Welcome Gemma 4: Frontier multimodal intelligence on device
Summary
Gemma 4 is a new family of open-weights multimodal models released under the Apache 2 license, designed for both on-device and large-scale deployment. The series supports text, image, audio, and video inputs, featuring specialized architectures for efficient long-context processing and high-performance inference.
Key Points
- The model family includes four primary variants: Gemma 4 E2B (2.3B effective/5.1B with embeddings), Gemma 4 E4B (4.5B effective/8B with embeddings), Gemma 4 31B (dense), and Gemma 4 26B A4B (Mixture-of-Experts with 4B active parameters).
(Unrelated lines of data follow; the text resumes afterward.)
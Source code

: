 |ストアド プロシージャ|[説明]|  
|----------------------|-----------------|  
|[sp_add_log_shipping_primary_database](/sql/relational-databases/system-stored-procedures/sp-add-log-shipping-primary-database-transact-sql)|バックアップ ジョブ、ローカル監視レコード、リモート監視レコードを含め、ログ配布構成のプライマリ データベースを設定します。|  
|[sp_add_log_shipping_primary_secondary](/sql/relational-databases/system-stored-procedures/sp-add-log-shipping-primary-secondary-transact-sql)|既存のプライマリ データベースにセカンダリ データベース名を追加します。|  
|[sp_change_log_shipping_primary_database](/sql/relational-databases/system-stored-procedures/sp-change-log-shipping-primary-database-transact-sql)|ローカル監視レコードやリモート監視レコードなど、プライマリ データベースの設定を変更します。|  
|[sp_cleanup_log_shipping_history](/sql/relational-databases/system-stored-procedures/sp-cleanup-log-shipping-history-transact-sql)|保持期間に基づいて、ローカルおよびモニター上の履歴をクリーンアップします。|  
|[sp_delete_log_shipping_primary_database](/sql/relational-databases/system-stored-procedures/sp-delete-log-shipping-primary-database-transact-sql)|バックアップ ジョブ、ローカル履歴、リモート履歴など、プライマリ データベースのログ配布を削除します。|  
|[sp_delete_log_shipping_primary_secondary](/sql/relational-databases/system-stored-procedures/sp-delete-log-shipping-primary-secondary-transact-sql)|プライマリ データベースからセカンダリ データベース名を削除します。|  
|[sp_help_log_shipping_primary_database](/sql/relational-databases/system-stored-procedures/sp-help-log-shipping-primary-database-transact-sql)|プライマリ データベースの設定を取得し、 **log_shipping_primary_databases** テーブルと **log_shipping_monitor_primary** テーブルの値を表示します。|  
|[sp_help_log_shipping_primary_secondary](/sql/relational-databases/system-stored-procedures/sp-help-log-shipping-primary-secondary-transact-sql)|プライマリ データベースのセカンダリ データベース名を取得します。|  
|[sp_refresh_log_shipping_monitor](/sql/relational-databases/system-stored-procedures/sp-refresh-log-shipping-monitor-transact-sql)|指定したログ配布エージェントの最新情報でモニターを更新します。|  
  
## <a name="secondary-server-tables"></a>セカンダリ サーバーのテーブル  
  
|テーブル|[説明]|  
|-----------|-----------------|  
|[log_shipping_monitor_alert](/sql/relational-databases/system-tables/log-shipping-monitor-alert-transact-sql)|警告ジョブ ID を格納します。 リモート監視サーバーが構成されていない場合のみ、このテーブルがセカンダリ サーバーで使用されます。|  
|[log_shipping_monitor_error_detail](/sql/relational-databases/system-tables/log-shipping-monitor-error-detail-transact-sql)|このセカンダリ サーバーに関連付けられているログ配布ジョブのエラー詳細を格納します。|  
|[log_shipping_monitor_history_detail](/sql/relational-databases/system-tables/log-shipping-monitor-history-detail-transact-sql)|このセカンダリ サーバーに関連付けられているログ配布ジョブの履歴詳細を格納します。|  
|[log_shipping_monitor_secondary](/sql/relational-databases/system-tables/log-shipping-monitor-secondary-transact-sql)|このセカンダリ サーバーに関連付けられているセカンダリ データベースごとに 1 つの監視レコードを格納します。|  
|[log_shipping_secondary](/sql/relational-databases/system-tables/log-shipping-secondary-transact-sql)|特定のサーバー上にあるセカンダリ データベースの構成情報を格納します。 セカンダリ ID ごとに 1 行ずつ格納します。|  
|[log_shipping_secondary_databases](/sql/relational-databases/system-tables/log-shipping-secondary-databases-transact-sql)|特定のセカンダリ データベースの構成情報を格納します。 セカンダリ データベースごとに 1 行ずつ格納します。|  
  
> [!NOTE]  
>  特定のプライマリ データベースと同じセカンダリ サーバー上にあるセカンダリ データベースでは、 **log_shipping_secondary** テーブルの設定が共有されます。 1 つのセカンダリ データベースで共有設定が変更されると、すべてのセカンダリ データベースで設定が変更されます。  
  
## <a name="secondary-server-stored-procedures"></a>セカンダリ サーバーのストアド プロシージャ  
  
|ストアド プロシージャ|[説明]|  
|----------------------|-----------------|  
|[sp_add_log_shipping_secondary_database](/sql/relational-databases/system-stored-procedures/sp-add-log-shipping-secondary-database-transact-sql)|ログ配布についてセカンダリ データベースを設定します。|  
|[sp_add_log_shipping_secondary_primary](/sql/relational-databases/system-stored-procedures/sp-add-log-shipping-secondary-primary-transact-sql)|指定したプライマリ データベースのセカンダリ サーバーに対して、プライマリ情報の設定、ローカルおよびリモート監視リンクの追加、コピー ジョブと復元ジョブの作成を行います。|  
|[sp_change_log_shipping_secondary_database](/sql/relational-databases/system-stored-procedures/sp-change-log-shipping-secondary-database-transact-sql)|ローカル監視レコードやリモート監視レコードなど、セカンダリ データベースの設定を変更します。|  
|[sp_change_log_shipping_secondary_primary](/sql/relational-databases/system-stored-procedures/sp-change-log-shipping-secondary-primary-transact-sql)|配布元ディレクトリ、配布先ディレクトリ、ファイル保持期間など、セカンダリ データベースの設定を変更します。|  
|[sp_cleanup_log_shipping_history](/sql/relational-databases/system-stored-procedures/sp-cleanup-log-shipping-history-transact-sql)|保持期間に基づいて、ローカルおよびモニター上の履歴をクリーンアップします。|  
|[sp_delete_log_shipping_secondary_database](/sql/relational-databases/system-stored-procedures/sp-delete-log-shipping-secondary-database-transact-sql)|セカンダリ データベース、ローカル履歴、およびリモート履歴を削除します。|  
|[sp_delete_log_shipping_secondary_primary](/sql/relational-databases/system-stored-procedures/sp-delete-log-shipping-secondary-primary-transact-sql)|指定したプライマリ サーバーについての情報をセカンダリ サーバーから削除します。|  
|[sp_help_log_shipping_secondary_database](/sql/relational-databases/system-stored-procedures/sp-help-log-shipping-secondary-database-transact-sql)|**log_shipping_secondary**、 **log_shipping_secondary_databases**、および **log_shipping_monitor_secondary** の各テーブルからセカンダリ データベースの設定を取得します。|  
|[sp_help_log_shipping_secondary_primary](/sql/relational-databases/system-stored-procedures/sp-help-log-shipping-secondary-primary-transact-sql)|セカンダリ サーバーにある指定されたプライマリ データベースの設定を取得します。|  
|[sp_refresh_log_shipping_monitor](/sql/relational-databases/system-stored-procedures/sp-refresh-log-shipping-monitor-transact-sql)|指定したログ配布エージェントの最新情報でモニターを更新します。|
- Context windows scale from 128k tokens for the E2B and E4B models to 256k tokens for the 31B and 26B A4B models.
- Audio input capabilities are specifically supported in the smaller E2B and E4B variants.
- The 31B dense model achieved an estimated LMArena text-only score of 1452, while the 26B MoE model reached 1441.
- The vision encoder supports variable aspect ratios and configurable token budgets, allowing for inputs ranging from 70 to 1120 tokens.
- The model family supports various tasks including OCR, speech-to-text, object detection, GUI element detection (via JSON output), and multimodal function calling.
Technical Details
Gemma 4 utilizes an architecture characterized by alternating local sliding-window attention layers (512 tokens for smaller models, 1024 for larger) and global full-context attention layers. To support extended context, the model employs dual RoPE configurations: standard RoPE for sliding layers and pruned RoPE for global layers. A notable feature is Per-Layer Embeddings (PLE), which introduces a parallel, low-dimensional conditioning pathway alongside the main residual stream. PLE provides a dedicated vector for every decoder layer by combining token-identity and context-aware components, allowing for layer-specific specialization at a minimal parameter cost.
Inference efficiency is optimized through a Shared KV Cache, where the final $N$ layers of the model reuse key-value tensors from the last non-shared layer of the same attention type, reducing both memory footprint and compute requirements. The vision encoder uses learned 2D positions and multidimensional RoPE to preserve original aspect ratios. For audio processing, the E2B and E4B models utilize a USM-style conformer architecture. The models are designed for broad compatibility across deployment frameworks including Transformers, llama.cpp, MLX, WebGPU, and Rust.
Impact / Why It Matters
The combination of Apache 2 licensing and optimized architectures like MoE and Shared KV Cache enables developers to deploy sophisticated multimodal capabilities—such as object detection and video understanding—directly on edge devices and local hardware.